The Tonight Show with Jay Leno Banner

Conan

On Tuesday, NBC’s news special “Inside the Obama White House” was watched by 9 million people. Historians say it was the most revealing look behind the scenes at the White House since Bill Clinton set up a secret Web cam.

Yesterday President Barack Obama met the King of Saudi Arabia, who kissed Obama twice. Obama says he hasn’t got this kind of treatment since he met Keith Olbermann.

It’s being reported that North Korean dictator Kim Jong Il is in the process of deciding who’s going to be his successor, and the most likely person is his youngest son Kim Jong Un. Kim Jong Un says he’s excited, but he realizes he’s got some awfully big women’s sunglasses to fill.

Today is the 20-year anniversary of the Tiananmen Square protests. Or as the Chinese government refers to it, the "nothing happened day."

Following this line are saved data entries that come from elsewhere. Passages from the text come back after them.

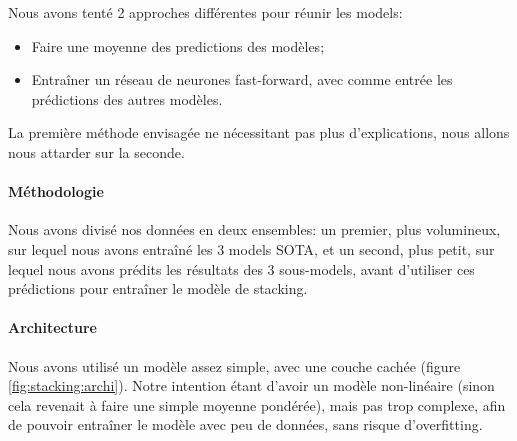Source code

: \documentclass[11pt,a4paper, french]{article}
\begin{document}
Nous avons tenté 2 approches différentes pour réunir les models:

\begin{itemize}
  \item Faire une moyenne des predictions des modèles;
  \item Entraîner un réseau de neurones fast-forward, avec comme entrée les prédictions des autres modèles.
\end{itemize}

La première méthode envisagée ne nécessitant pas plus d'explications, nous allons nous attarder sur la seconde.

\paragraph{Méthodologie} Nous avons divisé nos données en deux ensembles: un premier, plus volumineux, sur lequel nous avons entraîné les 3 models SOTA, et un second, plus petit, sur lequel nous avons prédits les résultats des 3 sous-models, avant d'utiliser ces prédictions pour entraîner le modèle de stacking.

\paragraph{Architecture} Nous avons utilisé un modèle assez simple, avec une couche cachée (figure \ref{fig:stacking:archi}). Notre intention étant d'avoir un modèle non-linéaire (sinon cela revenait à faire une simple moyenne pondérée), mais pas trop complexe, afin de pouvoir entraîner le modèle avec peu de données, sans risque d'overfitting.
\end{document}
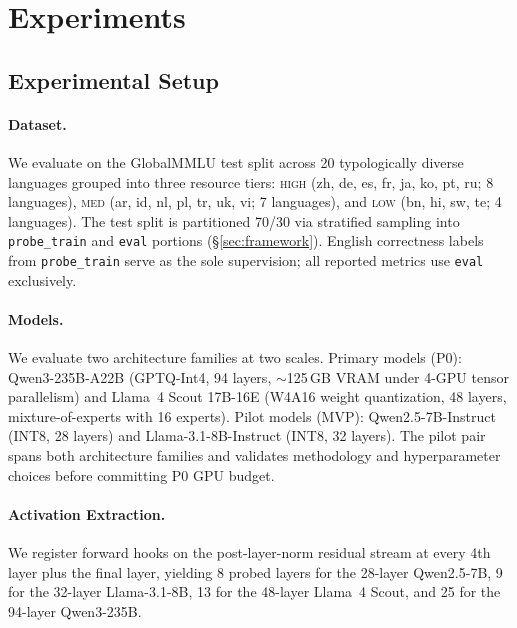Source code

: \section{Experiments}
\label{sec:experiments}

\subsection{Experimental Setup}
\label{sec:setup}

\paragraph{Dataset.} We evaluate on the GlobalMMLU test split \citep{singh2024globalmmlu}
across 20 typologically diverse languages grouped into three resource tiers: \textsc{high} (zh, de, es, fr, ja, ko, pt, ru; 8 languages), \textsc{med} (ar, id, nl, pl, tr, uk, vi; 7 languages), and \textsc{low} (bn, hi, sw, te; 4 languages). The test split is partitioned 70/30 via stratified sampling into \texttt{probe\_train} and \texttt{eval} portions (\S\ref{sec:framework}). English correctness labels from \texttt{probe\_train} serve as the sole supervision; all reported metrics use \texttt{eval} exclusively.

\paragraph{Models.} We evaluate two architecture families at two scales. Primary models (P0): Qwen3-235B-A22B (GPTQ-Int4, 94 layers, ${\sim}$125\,GB VRAM under 4-GPU tensor parallelism) and Llama~4 Scout 17B-16E (W4A16 weight quantization, 48 layers, mixture-of-experts with 16 experts). Pilot models (MVP): Qwen2.5-7B-Instruct (INT8, 28 layers) and Llama-3.1-8B-Instruct (INT8, 32 layers). The pilot pair spans both architecture families and validates methodology and hyperparameter choices before committing P0 GPU budget.

\paragraph{Activation Extraction.} We register forward hooks on the post-layer-norm residual stream at every 4th layer plus the final layer, yielding 8 probed layers for the 28-layer Qwen2.5-7B, 9 for the 32-layer Llama-3.1-8B, 13 for the 48-layer Llama~4 Scout, and 25 for the 94-layer Qwen3-235B.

Late Show with David Letterman

I really need caller ID. Last night my mother called . . . she said, "Daaaavid. I was going through the channels looking for Jay Leno and I stumbled across you."

In New York, you can now share a cab with strangers. I saw two strangers sharing a cab just today. One was taking the tires; the other was taking the radio.

Sharing a ride with strangers? Don't we already have this? It's called carjacking.

How about Eliot Spitzer. Do you remember him? He was the governor of New York for a while, then it turned out he enjoyed whores. But it turns out he was doing this all over the country. When I heard this, I was outraged. I mean, what, New York hookers aren't good enough for you?

Late Show with David Letterman- Late Show Top Ten

NA

The Late Late Show with Craig Ferguson

President Obama is in Egypt. He took a tour of the pyramids, those massive structures that longer serve any function, and he offered them a bailout.

Scientists have discovered they can track migrating penguins from space. They follow their poop trails using satellites. It's the same way the Secret Service tracks Joe Biden.

Today is Hug Your Cat Day. I'm on to you, cats. When your owners die, you're going to eat them.

Jimmy Kimmel Live

It's NBA Finals night. The Lakers and Magic do battle tonight. President Obama is said to be monitoring the situation . . .

He said he hopes both sides will act with restraint and, of course, work towards peace.

He was in Egypt today, addressing the Muslim world at Cairo University. Reactions to his speech were mixed: Some said, "Death to America!" others said, "Die, American dogs!"

Iranians dismissed his speech as "all talk." Well . . . it was a speech . . .

Late Night with Jimmy Fallon

King Abdullah of Saudi Arabia met with President Obama and gave him a large shiny medallion on a thick gold chain. Obama said, “Thank you, but I think you have me confused with Flava Flav.”

In Egypt President Obama gave a historic speech at Cairo University. The speech was translated into 13 languages and posted on Twitter, MySpace, and Facebook . . . and it was misspelled on all of them.

The U.S. government accidentally released a confidential list of the exact location of nuclear sites around the country. Authorities have no idea who was responsible . . . Really!? it was Joe Biden, OK? It was Biden.

The IRS says that John Kerry’s 2004 presidential campaign owes over $800,000 in back taxes. I guess that explains the long face.